- _Problem description_: Copy out the full set of records. Keep every word the same.

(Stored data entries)
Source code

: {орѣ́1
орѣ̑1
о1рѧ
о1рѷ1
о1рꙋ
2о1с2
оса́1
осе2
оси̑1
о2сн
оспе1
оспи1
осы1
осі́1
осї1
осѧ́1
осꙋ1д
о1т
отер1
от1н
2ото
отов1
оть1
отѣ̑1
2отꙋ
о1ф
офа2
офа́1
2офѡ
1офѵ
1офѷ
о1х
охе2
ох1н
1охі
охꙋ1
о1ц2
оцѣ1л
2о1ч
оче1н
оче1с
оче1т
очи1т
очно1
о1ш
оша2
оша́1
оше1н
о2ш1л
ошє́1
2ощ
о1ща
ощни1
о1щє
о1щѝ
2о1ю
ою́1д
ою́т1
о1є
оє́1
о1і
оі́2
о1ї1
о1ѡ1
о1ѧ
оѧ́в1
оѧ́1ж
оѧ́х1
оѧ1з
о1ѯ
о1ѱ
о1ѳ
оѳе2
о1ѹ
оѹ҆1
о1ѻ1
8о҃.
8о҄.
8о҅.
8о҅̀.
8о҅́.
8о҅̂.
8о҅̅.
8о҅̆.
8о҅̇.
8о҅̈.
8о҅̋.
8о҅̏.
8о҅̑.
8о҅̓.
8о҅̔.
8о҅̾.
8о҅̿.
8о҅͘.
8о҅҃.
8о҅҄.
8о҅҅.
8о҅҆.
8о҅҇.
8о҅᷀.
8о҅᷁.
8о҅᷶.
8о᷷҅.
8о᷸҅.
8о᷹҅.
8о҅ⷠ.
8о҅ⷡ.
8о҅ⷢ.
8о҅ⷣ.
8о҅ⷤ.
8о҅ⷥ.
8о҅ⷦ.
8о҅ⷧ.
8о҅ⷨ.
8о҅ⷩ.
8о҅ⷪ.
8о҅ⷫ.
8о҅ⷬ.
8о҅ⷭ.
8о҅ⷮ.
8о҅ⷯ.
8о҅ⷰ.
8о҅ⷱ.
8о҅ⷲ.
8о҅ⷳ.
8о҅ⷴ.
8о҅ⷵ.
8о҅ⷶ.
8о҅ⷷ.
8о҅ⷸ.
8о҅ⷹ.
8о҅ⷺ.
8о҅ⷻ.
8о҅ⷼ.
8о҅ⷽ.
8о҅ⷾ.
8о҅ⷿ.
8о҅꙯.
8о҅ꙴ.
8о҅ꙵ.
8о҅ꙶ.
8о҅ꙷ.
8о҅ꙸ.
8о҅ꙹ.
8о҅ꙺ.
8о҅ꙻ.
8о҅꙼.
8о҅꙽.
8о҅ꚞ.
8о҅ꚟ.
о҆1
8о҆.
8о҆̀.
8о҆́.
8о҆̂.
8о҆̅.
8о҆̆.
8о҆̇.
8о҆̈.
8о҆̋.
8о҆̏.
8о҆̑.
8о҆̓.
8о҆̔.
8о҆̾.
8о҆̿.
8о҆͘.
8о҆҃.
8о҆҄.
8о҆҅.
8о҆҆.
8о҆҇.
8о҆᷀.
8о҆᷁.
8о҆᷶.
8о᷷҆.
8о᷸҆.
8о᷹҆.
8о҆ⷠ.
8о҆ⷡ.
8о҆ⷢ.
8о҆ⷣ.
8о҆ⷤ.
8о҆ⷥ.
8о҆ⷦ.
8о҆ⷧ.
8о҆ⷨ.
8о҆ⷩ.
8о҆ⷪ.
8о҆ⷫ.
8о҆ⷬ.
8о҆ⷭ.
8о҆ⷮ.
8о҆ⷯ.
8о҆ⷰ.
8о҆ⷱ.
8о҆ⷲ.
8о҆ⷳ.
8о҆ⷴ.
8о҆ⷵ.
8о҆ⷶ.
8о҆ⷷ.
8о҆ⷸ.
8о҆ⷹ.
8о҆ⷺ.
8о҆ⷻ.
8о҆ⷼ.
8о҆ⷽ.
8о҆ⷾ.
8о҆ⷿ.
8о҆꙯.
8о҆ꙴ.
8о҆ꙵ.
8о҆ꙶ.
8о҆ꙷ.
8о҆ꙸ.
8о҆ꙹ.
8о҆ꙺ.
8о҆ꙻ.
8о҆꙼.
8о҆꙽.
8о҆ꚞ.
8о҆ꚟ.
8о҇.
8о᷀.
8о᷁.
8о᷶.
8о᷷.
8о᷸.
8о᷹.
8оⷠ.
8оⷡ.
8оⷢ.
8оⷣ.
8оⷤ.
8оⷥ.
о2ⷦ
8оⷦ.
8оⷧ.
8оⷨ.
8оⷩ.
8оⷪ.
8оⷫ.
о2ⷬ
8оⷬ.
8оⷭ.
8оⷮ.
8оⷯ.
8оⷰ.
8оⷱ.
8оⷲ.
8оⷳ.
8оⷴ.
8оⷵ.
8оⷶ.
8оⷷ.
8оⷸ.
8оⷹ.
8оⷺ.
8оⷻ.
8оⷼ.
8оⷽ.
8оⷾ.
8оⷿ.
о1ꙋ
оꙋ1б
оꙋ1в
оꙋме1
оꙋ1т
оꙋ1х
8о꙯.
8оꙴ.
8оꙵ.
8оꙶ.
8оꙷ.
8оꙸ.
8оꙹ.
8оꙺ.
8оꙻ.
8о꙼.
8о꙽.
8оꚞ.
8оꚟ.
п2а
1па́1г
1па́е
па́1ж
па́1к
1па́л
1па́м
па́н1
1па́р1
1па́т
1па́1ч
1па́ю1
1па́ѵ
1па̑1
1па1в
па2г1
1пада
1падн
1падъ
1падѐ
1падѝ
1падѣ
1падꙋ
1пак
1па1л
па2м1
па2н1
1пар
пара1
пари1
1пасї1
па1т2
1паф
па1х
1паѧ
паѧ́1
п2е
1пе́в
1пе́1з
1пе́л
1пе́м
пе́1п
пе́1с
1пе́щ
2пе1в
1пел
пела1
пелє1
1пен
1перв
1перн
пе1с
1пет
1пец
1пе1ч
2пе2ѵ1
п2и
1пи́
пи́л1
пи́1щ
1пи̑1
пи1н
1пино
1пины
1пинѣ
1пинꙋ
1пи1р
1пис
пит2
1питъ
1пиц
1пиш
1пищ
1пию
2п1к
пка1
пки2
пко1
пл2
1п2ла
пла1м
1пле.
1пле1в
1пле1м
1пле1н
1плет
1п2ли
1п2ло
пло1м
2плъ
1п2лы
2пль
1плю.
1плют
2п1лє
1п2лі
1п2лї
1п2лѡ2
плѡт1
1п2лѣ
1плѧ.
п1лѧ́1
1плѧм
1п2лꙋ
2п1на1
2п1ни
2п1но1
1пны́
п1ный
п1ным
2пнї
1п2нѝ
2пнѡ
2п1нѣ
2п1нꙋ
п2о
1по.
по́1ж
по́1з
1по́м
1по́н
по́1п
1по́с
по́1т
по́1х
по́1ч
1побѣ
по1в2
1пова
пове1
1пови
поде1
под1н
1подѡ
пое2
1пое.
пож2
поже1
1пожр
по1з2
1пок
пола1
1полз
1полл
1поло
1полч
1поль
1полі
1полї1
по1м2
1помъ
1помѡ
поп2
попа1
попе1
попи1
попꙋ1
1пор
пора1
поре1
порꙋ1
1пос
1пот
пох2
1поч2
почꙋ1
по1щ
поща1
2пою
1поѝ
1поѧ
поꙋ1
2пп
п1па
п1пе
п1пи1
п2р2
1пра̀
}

- _Reply_:
Source code

: {орѣ́1
орѣ̑1
о1рѧ
о1рѷ1
о1рꙋ
2о1с2
оса́1
осе2
оси̑1
о2сн
оспе1
оспи1
осы1
осі́1
осї1
осѧ́1
осꙋ1д
о1т
отер1
от1н
2ото
отов1
оть1
отѣ̑1
2отꙋ
о1ф
офа2
офа́1
2офѡ
1офѵ
1офѷ
о1х
охе2
ох1н
1охі
охꙋ1
о1ц2
оцѣ1л
2о1ч
оче1н
оче1с
оче1т
очи1т
очно1
о1ш
оша2
оша́1
оше1н
о2ш1л
ошє́1
2ощ
о1ща
ощни1
о1щє
о1щѝ
2о1ю
ою́1д
ою́т1
о1є
оє́1
о1і
оі́2
о1ї1
о1ѡ1
о1ѧ
оѧ́в1
оѧ́1ж
оѧ́х1
оѧ1з
о1ѯ
о1ѱ
о1ѳ
оѳе2
о1ѹ
оѹ҆1
о1ѻ1
8о҃.
8о҄.
8о҅.
8о҅̀.
8о҅́.
8о҅̂.
8о҅̅.
8о҅̆.
8о҅̇.
8о҅̈.
8о҅̋.
8о҅̏.
8о҅̑.
8о҅̓.
8о҅̔.
8о҅̾.
8о҅̿.
8о҅͘.
8о҅҃.
8о҅҄.
8о҅҅.
8о҅҆.
8о҅҇.
8о҅᷀.
8о҅᷁.
8о҅᷶.
8о᷷҅.
8о᷸҅.
8о᷹҅.
8о҅ⷠ.
8о҅ⷡ.
8о҅ⷢ.
8о҅ⷣ.
8о҅ⷤ.
8о҅ⷥ.
8о҅ⷦ.
8о҅ⷧ.
8о҅ⷨ.
8о҅ⷩ.
8о҅ⷪ.
8о҅ⷫ.
8о҅ⷬ.
8о҅ⷭ.
8о҅ⷮ.
8о҅ⷯ.
8о҅ⷰ.
8о҅ⷱ.
8о҅ⷲ.
8о҅ⷳ.
8о҅ⷴ.
8о҅ⷵ.
8о҅ⷶ.
8о҅ⷷ.
8о҅ⷸ.
8о҅ⷹ.
8о҅ⷺ.
8о҅ⷻ.
8о҅ⷼ.
8о҅ⷽ.
8о҅ⷾ.
8о҅ⷿ.
8о҅꙯.
8о҅ꙴ.
8о҅ꙵ.
8о҅ꙶ.
8о҅ꙷ.
8о҅ꙸ.
8о҅ꙹ.
8о҅ꙺ.
8о҅ꙻ.
8о҅꙼.
8о҅꙽.
8о҅ꚞ.
8о҅ꚟ.
о҆1
8о҆.
8о҆̀.
8о҆́.
8о҆̂.
8о҆̅.
8о҆̆.
8о҆̇.
8о҆̈.
8о҆̋.
8о҆̏.
8о҆̑.
8о҆̓.
8о҆̔.
8о҆̾.
8о҆̿.
8о҆͘.
8о҆҃.
8о҆҄.
8о҆҅.
8о҆҆.
8о҆҇.
8о҆᷀.
8о҆᷁.
8о҆᷶.
8о᷷҆.
8о᷸҆.
8о᷹҆.
8о҆ⷠ.
8о҆ⷡ.
8о҆ⷢ.
8о҆ⷣ.
8о҆ⷤ.
8о҆ⷥ.
8о҆ⷦ.
8о҆ⷧ.
8о҆ⷨ.
8о҆ⷩ.
8о҆ⷪ.
8о҆ⷫ.
8о҆ⷬ.
8о҆ⷭ.
8о҆ⷮ.
8о҆ⷯ.
8о҆ⷰ.
8о҆ⷱ.
8о҆ⷲ.
8о҆ⷳ.
8о҆ⷴ.
8о҆ⷵ.
8о҆ⷶ.
8о҆ⷷ.
8о҆ⷸ.
8о҆ⷹ.
8о҆ⷺ.
8о҆ⷻ.
8о҆ⷼ.
8о҆ⷽ.
8о҆ⷾ.
8о҆ⷿ.
8о҆꙯.
8о҆ꙴ.
8о҆ꙵ.
8о҆ꙶ.
8о҆ꙷ.
8о҆ꙸ.
8о҆ꙹ.
8о҆ꙺ.
8о҆ꙻ.
8о҆꙼.
8о҆꙽.
8о҆ꚞ.
8о҆ꚟ.
8о҇.
8о᷀.
8о᷁.
8о᷶.
8о᷷.
8о᷸.
8о᷹.
8оⷠ.
8оⷡ.
8оⷢ.
8оⷣ.
8оⷤ.
8оⷥ.
о2ⷦ
8оⷦ.
8оⷧ.
8оⷨ.
8оⷩ.
8оⷪ.
8оⷫ.
о2ⷬ
8оⷬ.
8оⷭ.
8оⷮ.
8оⷯ.
8оⷰ.
8оⷱ.
8оⷲ.
8оⷳ.
8оⷴ.
8оⷵ.
8оⷶ.
8оⷷ.
8оⷸ.
8оⷹ.
8оⷺ.
8оⷻ.
8оⷼ.
8оⷽ.
8оⷾ.
8оⷿ.
о1ꙋ
оꙋ1б
оꙋ1в
оꙋме1
оꙋ1т
оꙋ1х
8о꙯.
8оꙴ.
8оꙵ.
8оꙶ.
8оꙷ.
8оꙸ.
8оꙹ.
8оꙺ.
8оꙻ.
8о꙼.
8о꙽.
8оꚞ.
8оꚟ.
п2а
1па́1г
1па́е
па́1ж
па́1к
1па́л
1па́м
па́н1
1па́р1
1па́т
1па́1ч
1па́ю1
1па́ѵ
1па̑1
1па1в
па2г1
1пада
1падн
1падъ
1падѐ
1падѝ
1падѣ
1падꙋ
1пак
1па1л
па2м1
па2н1
1пар
пара1
пари1
1пасї1
па1т2
1паф
па1х
1паѧ
паѧ́1
п2е
1пе́в
1пе́1з
1пе́л
1пе́м
пе́1п
пе́1с
1пе́щ
2пе1в
1пел
пела1
пелє1
1пен
1перв
1перн
пе1с
1пет
1пец
1пе1ч
2пе2ѵ1
п2и
1пи́
пи́л1
пи́1щ
1пи̑1
пи1н
1пино
1пины
1пинѣ
1пинꙋ
1пи1р
1пис
пит2
1питъ
1пиц
1пиш
1пищ
1пию
2п1к
пка1
пки2
пко1
пл2
1п2ла
пла1м
1пле.
1пле1в
1пле1м
1пле1н
1плет
1п2ли
1п2ло
пло1м
2плъ
1п2лы
2пль
1плю.
1плют
2п1лє
1п2лі
1п2лї
1п2лѡ2
плѡт1
1п2лѣ
1плѧ.
п1лѧ́1
1плѧм
1п2лꙋ
2п1на1
2п1ни
2п1но1
1пны́
п1ный
п1ным
2пнї
1п2нѝ
2пнѡ
2п1нѣ
2п1нꙋ
п2о
1по.
по́1ж
по́1з
1по́м
1по́н
по́1п
1по́с
по́1т
по́1х
по́1ч
1побѣ
по1в2
1пова
пове1
1пови
поде1
под1н
1подѡ
пое2
1пое.
пож2
поже1
1пожр
по1з2
1пок
пола1
1полз
1полл
1поло
1полч
1поль
1полі
1полї1
по1м2
1помъ
1помѡ
поп2
попа1
попе1
попи1
попꙋ1
1пор
пора1
поре1
порꙋ1
1пос
1пот
пох2
1поч2
почꙋ1
по1щ
поща1
2пою
1поѝ
1поѧ
поꙋ1
2пп
п1па
п1пе
п1пи1
п2р2
1пра̀
}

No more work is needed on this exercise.